I am all you never had of goods and sex.
    You could get them still by writing a few cheques.’

So I look at others, what they do with theirs:   
    They certainly don’t keep it upstairs.
By now they’ve a second house and car and wife:
    Clearly money has something to do with life

—In fact, they’ve a lot in common, if you enquire:
    You can’t put off being young until you retire,
And however you bank your screw, the money you save
    Won’t in the end buy you more than a shave.

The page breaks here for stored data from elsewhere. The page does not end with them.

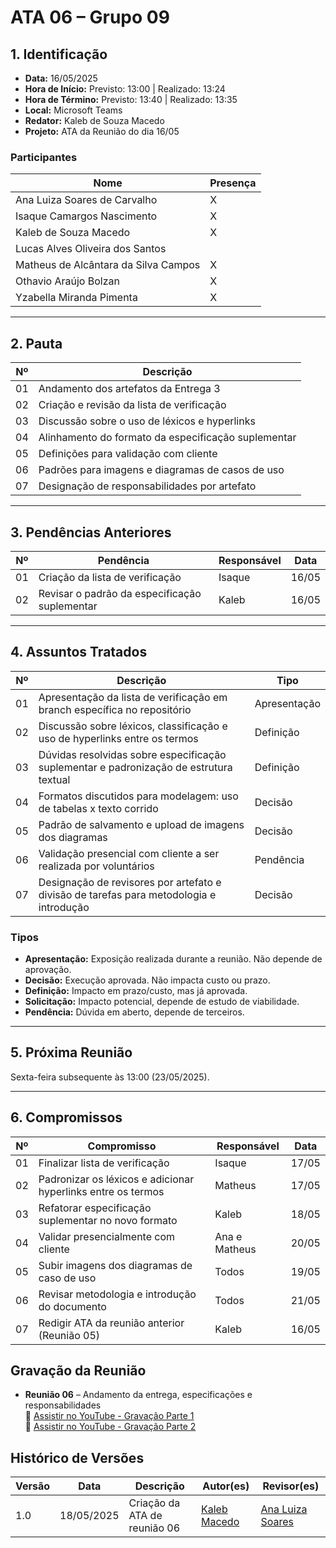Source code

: # ATA 06 – Grupo 09

## 1. Identificação

- **Data:** 16/05/2025  
- **Hora de Início:** Previsto: 13:00 | Realizado: 13:24  
- **Hora de Término:** Previsto: 13:40 | Realizado: 13:35  
- **Local:** Microsoft Teams  
- **Redator:** Kaleb de Souza Macedo  
- **Projeto:** ATA da Reunião do dia 16/05

### Participantes

| Nome                                     | Presença |
|------------------------------------------|----------|
| Ana Luiza Soares de Carvalho             | X        |
| Isaque Camargos Nascimento               | X        |
| Kaleb de Souza Macedo                    | X        |
| Lucas Alves Oliveira dos Santos          |          |
| Matheus de Alcântara da Silva Campos     | X        |
| Othavio Araújo Bolzan                    | X         |
| Yzabella Miranda Pimenta                 | X        |

---

## 2. Pauta

| Nº  | Descrição                                                                 |
|-----|---------------------------------------------------------------------------|
| 01  | Andamento dos artefatos da Entrega 3                                     |
| 02  | Criação e revisão da lista de verificação                                |
| 03  | Discussão sobre o uso de léxicos e hyperlinks                            |
| 04  | Alinhamento do formato da especificação suplementar                      |
| 05  | Definições para validação com cliente                                    |
| 06  | Padrões para imagens e diagramas de casos de uso                         |
| 07  | Designação de responsabilidades por artefato                             |

---

## 3. Pendências Anteriores

| Nº  | Pendência                                              | Responsável | Data   |
|-----|--------------------------------------------------------|-------------|--------|
| 01  | Criação da lista de verificação                        | Isaque      | 16/05  |
| 02  | Revisar o padrão da especificação suplementar          | Kaleb       | 16/05  |

---

## 4. Assuntos Tratados

| Nº  | Descrição                                                                                     | Tipo         |
|-----|-----------------------------------------------------------------------------------------------|--------------|
| 01  | Apresentação da lista de verificação em branch específica no repositório                     | Apresentação |
| 02  | Discussão sobre léxicos, classificação e uso de hyperlinks entre os termos                   | Definição    |
| 03  | Dúvidas resolvidas sobre especificação suplementar e padronização de estrutura textual        | Definição    |
| 04  | Formatos discutidos para modelagem: uso de tabelas x texto corrido                           | Decisão      |
| 05  | Padrão de salvamento e upload de imagens dos diagramas                                       | Decisão      |
| 06  | Validação presencial com cliente a ser realizada por voluntários                             | Pendência    |
| 07  | Designação de revisores por artefato e divisão de tarefas para metodologia e introdução      | Decisão      |

### Tipos

- **Apresentação:** Exposição realizada durante a reunião. Não depende de aprovação.  
- **Decisão:** Execução aprovada. Não impacta custo ou prazo.  
- **Definição:** Impacto em prazo/custo, mas já aprovada.  
- **Solicitação:** Impacto potencial, depende de estudo de viabilidade.  
- **Pendência:** Dúvida em aberto, depende de terceiros.

---

## 5. Próxima Reunião

Sexta-feira subsequente às 13:00 (23/05/2025).

---

## 6. Compromissos

| Nº  | Compromisso                                                        | Responsável                     | Data   |
|-----|---------------------------------------------------------------------|----------------------------------|--------|
| 01  | Finalizar lista de verificação                                     | Isaque                          | 17/05  |
| 02  | Padronizar os léxicos e adicionar hyperlinks entre os termos       | Matheus                         | 17/05  |
| 03  | Refatorar especificação suplementar no novo formato                | Kaleb                           | 18/05  |
| 04  | Validar presencialmente com cliente                                | Ana e Matheus                   | 20/05  |
| 05  | Subir imagens dos diagramas de caso de uso                         | Todos                           | 19/05  |
| 06  | Revisar metodologia e introdução do documento                      | Todos                           | 21/05  |
| 07  | Redigir ATA da reunião anterior (Reunião 05)                       | Kaleb                           | 16/05  |

## Gravação da Reunião

- **Reunião 06** – Andamento da entrega, especificações e responsabilidades  
  🔗 [Assistir no YouTube - Gravação Parte 1](https://youtu.be/F8IsJzlDr6E?si=a2CWKz4awPNL9GR9)  
  🔗 [Assistir no YouTube - Gravação Parte 2](https://youtu.be/AMBm6U19yKQ)

## Histórico de Versões

| Versão | Data       | Descrição                | Autor(es)                              | Revisor(es)                        |
|--------|------------|--------------------------|----------------------------------------|------------------------------------|
| 1.0    | 18/05/2025 | Criação da ATA de reunião 06 | [Kaleb Macedo](https://github.com/kalebmacedo) | [Ana Luiza Soares](https://github.com/Ana-Luiza-SC) |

I listen to money singing. It’s like looking down
    From long french windows at a provincial town,   
The slums, the canal, the churches ornate and mad
    In the evening sun. It is intensely sad.

1 comment:

Xobekim said...

Stamping money abuts a fuzzy line in the law. The pertinent statute, 18. U.S.C. § 333 -Mutilation of national bank obligations, provides the offender may be punished as a misdemeanant with either a fine, being imprisoned for not more than six months, or both. The catch here is that of mens rea, or the culpable state of mind. The defacing must be done with the intent to render the bank note unfit for reissue.

The Federal Reserve Act, 12 U.S.C. § 226 et seq, has the following to say on the topic:

"3. Distinctive letter on notes; destruction of unfit notes
Federal Reserve notes shall bear upon their faces a distinctive letter and serial number which shall be assigned by the Board of Governors of the Federal Reserve System to each Federal Reserve bank. Federal Reserve notes unfit for circulation shall be canceled, destroyed, and accounted for under procedures prescribed and at locations designated by the Secretary of the Treasury. Upon destruction of such notes, credit with respect thereto shall be apportioned among the twelve Federal Reserve banks as determined by the Board of Governors of the Federal Reserve System."

No doubt should exist in any person's mind that the current sacred cow of Constitutional Law is the First Amendment and its various guarantees of Liberty. Keeping that in mind, stamp away. But stamp smartly as to avoid rendering the note unfit for reissue, the question of which should be one of fact not law; meaning it is for a jury to decide whether the note(s) in question are fit or not.